R.I. Pension Is The Undeperforming Investment For A Year
The private equity firm, Point Judith Capital, co-founded by Governor Gina Raimondo before she entered politics, is holding on to an underperforming Rhode Island pension system investment at least one year longer than anticipated, according to General Treasurer Seth Magaziner.
Point Judith this week notified the state treasury that it intends to exercise the first of two, one-year options on the state's $5-million investment, Magaziner spokesman Evan England said.
The pension fund made the investment in Point Judith Venture Fund II in 2007, a year after the fund launched, while Raimondo was a Point Judith general, four years before she ran for treasurer.
The investment, made under the oversight of then-treasurer Frank Caprio, was scheduled to mature at the end of this year, but included two options to be exercised at Point Judith's discretion, according to contract language provided by Magaziner's office.

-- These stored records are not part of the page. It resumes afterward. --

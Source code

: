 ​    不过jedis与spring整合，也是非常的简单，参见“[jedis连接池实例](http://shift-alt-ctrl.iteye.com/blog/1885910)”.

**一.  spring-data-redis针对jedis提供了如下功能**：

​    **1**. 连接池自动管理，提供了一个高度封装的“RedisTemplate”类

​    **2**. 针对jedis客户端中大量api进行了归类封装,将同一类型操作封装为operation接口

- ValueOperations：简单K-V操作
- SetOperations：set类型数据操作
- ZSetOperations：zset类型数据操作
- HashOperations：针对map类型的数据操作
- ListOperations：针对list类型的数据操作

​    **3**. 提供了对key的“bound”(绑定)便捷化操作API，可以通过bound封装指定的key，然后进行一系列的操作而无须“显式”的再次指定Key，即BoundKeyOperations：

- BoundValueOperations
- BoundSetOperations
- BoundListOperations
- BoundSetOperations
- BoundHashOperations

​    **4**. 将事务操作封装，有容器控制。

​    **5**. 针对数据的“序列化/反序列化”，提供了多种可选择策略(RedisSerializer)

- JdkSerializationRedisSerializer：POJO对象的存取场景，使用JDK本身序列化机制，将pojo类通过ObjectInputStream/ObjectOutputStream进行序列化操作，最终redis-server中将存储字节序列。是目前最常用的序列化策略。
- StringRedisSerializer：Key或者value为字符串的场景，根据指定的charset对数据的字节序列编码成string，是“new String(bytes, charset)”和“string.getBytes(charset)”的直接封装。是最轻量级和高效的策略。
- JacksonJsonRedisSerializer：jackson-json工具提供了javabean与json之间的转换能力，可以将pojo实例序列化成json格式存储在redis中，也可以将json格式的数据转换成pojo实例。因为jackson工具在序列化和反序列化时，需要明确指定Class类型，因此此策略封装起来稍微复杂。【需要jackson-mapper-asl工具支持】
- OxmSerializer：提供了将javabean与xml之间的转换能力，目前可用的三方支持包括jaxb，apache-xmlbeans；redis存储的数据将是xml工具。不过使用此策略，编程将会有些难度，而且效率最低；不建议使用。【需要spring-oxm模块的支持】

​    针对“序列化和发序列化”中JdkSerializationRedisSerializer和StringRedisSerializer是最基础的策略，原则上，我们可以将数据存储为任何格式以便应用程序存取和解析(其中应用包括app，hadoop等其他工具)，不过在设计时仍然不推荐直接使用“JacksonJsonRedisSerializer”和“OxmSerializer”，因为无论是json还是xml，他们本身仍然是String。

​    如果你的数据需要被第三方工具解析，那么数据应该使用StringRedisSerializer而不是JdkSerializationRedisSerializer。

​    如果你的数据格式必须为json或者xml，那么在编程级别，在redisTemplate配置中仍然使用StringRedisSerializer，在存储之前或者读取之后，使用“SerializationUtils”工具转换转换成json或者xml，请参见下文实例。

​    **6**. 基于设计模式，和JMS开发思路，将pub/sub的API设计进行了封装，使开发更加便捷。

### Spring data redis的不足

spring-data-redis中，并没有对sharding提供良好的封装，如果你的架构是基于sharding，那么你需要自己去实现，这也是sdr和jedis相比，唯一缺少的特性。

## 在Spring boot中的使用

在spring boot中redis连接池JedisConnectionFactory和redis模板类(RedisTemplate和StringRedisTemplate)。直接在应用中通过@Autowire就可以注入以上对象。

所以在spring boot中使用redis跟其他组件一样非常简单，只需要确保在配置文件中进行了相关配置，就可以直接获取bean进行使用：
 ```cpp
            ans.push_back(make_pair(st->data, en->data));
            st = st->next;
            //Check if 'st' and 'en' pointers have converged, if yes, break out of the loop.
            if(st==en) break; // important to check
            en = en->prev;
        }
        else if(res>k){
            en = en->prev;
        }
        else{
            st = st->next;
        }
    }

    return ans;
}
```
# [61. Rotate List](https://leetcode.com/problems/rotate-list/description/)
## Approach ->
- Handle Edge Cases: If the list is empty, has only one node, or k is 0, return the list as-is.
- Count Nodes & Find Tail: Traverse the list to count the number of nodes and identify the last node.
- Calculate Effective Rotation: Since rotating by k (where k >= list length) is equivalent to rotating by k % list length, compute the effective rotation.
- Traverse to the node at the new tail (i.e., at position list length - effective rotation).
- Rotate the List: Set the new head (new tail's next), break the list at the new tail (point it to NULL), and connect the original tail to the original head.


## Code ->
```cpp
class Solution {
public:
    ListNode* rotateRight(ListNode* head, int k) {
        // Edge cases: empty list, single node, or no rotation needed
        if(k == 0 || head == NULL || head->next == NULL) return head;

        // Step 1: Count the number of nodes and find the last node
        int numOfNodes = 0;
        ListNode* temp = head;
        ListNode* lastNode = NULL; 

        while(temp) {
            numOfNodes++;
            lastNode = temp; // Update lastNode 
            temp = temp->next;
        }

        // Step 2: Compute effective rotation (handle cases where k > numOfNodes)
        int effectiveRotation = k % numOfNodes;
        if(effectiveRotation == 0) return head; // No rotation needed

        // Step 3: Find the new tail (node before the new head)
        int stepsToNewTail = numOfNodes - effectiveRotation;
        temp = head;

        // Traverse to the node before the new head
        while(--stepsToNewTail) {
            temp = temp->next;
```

The state's investment in Point Judith, and a separate investment by the Providence pension system, was a major campaign issue when Raimondo, after one term as state treasurer, ran for governor in 2014.
Democratic primary opponent Angel Taveras, who was Providence mayor at the time, released terms of the city's separate $1-million investment with Point Judith and filed a public records request for the state's agreement, but Raimondo declined to make it public, citing a confidentiality clause.
Magaziner has continued that policy, but provided the Journal the text of the option clause, because he said it was common in private equity investments and did not represent a trade secret.
The pension's Point Judith investment has not performed as well as either the state or the venture capital firm would have hoped.
When fees are included, the state's investment posted a negative 2.5-percent return through June 30, according to the most recent performance figures from the treasury.
The pension system has paid $5,991,513 into Venture Fund II (including fees and other expenses), received $2,085,239 back in disbursements and owns assets now valued at $3,225,362. Assuming the assets are worth that amount, that would give the state a $680,912 loss from the investment as of June.